**Records for processing:**
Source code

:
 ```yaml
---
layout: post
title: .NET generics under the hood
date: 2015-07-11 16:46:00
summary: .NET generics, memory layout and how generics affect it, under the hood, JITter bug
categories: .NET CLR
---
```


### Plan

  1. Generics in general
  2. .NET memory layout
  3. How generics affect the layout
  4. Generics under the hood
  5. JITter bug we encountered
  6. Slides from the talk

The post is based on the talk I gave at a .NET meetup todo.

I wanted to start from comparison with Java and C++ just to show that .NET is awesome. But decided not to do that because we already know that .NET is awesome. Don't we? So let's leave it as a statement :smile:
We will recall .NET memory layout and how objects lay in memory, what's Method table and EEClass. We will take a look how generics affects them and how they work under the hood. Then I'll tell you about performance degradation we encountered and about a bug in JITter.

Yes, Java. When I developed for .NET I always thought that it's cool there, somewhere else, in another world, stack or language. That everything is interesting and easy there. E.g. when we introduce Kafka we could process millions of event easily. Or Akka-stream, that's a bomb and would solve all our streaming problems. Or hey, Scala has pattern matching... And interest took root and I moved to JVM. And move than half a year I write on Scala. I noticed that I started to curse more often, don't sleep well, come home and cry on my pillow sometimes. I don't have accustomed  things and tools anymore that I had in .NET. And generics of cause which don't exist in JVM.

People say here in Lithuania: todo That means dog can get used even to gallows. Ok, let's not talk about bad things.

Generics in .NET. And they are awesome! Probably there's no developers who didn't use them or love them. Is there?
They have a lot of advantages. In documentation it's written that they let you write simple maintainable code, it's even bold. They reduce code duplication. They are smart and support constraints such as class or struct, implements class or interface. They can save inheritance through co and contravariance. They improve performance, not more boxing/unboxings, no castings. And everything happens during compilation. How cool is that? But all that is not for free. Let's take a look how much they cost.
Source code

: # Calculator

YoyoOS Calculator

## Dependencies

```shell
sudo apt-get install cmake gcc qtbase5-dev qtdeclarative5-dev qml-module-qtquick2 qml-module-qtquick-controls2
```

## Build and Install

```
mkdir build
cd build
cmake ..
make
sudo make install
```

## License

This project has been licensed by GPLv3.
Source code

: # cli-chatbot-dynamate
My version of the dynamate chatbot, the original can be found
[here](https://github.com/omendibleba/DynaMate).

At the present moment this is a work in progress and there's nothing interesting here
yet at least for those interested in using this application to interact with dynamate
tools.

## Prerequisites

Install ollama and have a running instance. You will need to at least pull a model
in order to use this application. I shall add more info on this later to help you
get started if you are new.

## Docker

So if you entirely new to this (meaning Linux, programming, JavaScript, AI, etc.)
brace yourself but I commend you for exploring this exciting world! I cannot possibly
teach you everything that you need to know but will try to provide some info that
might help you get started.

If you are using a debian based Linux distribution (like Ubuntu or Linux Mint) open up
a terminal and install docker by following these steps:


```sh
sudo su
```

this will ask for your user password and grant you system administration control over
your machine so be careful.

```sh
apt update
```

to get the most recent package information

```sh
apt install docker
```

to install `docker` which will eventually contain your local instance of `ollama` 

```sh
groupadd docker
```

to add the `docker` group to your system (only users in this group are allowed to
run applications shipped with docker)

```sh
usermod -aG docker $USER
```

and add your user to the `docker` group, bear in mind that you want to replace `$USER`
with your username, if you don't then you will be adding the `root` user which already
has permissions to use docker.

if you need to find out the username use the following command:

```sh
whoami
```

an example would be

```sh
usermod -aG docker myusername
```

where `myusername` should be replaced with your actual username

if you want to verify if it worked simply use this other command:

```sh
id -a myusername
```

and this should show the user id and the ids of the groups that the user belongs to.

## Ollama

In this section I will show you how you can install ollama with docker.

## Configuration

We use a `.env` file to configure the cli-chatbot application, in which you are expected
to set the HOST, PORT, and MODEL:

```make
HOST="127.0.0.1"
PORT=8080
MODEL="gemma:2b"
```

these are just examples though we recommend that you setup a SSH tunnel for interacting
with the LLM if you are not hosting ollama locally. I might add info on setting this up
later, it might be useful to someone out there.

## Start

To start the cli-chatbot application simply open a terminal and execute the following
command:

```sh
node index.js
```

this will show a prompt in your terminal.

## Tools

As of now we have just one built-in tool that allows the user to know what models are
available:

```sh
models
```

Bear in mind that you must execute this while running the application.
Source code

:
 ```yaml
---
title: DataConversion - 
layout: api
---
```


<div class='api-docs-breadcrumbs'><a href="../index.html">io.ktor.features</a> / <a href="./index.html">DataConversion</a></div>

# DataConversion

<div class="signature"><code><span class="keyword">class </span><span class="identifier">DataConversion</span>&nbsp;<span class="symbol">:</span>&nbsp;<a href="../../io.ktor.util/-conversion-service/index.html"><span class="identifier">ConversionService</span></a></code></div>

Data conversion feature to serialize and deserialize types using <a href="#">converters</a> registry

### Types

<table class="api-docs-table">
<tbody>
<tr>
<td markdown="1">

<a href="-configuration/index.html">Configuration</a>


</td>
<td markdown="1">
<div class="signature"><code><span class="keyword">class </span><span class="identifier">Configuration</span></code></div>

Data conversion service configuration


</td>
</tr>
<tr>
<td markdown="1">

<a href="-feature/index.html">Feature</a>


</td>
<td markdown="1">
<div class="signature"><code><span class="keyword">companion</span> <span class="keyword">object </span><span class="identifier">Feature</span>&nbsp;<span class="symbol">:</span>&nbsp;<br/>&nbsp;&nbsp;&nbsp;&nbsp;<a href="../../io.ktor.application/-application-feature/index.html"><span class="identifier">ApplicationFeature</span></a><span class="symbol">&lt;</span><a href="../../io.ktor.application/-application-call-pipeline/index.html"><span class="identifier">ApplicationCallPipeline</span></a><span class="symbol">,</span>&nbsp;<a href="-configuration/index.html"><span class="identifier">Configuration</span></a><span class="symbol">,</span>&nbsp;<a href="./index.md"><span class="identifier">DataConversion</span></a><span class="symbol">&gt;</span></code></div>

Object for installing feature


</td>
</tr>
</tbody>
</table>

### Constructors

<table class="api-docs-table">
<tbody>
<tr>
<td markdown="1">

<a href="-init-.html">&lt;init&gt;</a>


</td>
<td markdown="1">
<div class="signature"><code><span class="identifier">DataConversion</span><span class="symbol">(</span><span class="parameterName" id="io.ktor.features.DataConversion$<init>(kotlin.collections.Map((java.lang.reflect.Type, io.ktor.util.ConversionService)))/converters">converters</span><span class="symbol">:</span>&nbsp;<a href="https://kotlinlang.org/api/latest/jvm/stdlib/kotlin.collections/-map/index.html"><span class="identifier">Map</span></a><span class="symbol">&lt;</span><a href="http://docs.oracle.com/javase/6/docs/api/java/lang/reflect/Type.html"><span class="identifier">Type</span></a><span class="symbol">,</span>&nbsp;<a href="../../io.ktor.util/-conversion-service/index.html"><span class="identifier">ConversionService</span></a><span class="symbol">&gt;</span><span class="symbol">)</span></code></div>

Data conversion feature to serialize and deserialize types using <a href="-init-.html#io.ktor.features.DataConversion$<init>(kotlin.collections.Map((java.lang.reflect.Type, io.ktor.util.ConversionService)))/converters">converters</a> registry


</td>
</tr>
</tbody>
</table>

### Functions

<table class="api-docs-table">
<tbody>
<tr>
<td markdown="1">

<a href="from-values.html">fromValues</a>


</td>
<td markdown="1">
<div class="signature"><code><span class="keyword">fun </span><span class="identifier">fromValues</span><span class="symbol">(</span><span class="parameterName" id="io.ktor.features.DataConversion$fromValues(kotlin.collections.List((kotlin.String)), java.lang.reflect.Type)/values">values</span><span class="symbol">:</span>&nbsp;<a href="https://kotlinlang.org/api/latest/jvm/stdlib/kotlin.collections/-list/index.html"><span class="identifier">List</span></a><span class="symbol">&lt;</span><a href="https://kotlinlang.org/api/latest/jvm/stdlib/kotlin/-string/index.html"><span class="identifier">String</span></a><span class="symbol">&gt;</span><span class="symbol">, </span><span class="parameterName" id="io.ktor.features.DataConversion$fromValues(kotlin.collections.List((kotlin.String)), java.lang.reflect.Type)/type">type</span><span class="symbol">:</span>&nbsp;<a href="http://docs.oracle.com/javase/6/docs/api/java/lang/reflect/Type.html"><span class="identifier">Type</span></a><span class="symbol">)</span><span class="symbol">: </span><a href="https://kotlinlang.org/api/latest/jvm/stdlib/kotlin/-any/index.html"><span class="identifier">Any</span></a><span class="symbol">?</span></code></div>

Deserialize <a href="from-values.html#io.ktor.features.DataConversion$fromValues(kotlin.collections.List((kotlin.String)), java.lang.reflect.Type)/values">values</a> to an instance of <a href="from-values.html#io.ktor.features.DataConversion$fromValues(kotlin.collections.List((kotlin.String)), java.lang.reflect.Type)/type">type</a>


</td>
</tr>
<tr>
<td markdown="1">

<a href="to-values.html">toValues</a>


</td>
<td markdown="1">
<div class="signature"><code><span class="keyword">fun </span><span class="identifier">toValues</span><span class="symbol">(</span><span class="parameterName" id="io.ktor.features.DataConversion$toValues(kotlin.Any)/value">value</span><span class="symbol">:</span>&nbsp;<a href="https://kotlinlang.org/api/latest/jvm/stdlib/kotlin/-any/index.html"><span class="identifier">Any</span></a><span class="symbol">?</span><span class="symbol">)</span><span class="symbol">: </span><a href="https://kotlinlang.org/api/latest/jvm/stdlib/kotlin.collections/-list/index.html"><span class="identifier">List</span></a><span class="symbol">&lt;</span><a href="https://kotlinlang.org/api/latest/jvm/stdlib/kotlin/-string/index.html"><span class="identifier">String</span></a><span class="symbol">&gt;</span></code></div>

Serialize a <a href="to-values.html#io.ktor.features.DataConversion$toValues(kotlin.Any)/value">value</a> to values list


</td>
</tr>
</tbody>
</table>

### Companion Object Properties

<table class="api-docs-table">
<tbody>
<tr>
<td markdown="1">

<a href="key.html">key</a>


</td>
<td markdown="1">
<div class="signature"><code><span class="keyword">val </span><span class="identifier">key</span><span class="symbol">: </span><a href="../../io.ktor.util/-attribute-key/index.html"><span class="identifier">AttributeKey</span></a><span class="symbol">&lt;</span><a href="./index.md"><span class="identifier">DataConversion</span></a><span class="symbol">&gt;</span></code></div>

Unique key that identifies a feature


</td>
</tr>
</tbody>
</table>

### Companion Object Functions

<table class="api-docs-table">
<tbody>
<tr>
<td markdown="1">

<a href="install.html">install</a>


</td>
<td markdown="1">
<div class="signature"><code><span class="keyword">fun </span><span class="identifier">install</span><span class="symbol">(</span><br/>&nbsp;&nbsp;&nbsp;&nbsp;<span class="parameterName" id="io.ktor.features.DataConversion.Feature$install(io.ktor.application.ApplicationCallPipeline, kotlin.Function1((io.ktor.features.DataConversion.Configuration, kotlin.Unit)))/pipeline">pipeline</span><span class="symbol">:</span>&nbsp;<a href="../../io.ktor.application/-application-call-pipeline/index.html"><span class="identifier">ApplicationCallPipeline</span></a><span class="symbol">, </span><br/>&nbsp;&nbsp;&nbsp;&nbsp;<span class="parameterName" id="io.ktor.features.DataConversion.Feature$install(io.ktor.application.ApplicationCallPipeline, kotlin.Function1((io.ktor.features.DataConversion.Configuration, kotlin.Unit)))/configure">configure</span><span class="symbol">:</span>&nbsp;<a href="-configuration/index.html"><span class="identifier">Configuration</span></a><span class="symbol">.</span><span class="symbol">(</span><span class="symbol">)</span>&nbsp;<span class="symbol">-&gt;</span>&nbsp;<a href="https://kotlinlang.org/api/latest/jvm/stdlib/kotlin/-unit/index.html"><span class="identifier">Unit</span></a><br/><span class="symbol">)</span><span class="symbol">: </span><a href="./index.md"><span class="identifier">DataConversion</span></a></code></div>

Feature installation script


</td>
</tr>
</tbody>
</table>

**Instructions for the task:** Up to and including the line with "Generics in .NET.", write out the records above exactly, starting from their first line.

**Worked solution:**
Source code

:
 ```yaml
---
layout: post
title: .NET generics under the hood
date: 2015-07-11 16:46:00
summary: .NET generics, memory layout and how generics affect it, under the hood, JITter bug
categories: .NET CLR
---
```


### Plan

  1. Generics in general
  2. .NET memory layout
  3. How generics affect the layout
  4. Generics under the hood
  5. JITter bug we encountered
  6. Slides from the talk

The post is based on the talk I gave at a .NET meetup todo.

I wanted to start from comparison with Java and C++ just to show that .NET is awesome. But decided not to do that because we already know that .NET is awesome. Don't we? So let's leave it as a statement :smile:
We will recall .NET memory layout and how objects lay in memory, what's Method table and EEClass. We will take a look how generics affects them and how they work under the hood. Then I'll tell you about performance degradation we encountered and about a bug in JITter.

Yes, Java. When I developed for .NET I always thought that it's cool there, somewhere else, in another world, stack or language. That everything is interesting and easy there. E.g. when we introduce Kafka we could process millions of event easily. Or Akka-stream, that's a bomb and would solve all our streaming problems. Or hey, Scala has pattern matching... And interest took root and I moved to JVM. And move than half a year I write on Scala. I noticed that I started to curse more often, don't sleep well, come home and cry on my pillow sometimes. I don't have accustomed  things and tools anymore that I had in .NET. And generics of cause which don't exist in JVM.

People say here in Lithuania: todo That means dog can get used even to gallows. Ok, let's not talk about bad things.

Generics in .NET. And they are awesome! Probably there's no developers who didn't use them or love them. Is there?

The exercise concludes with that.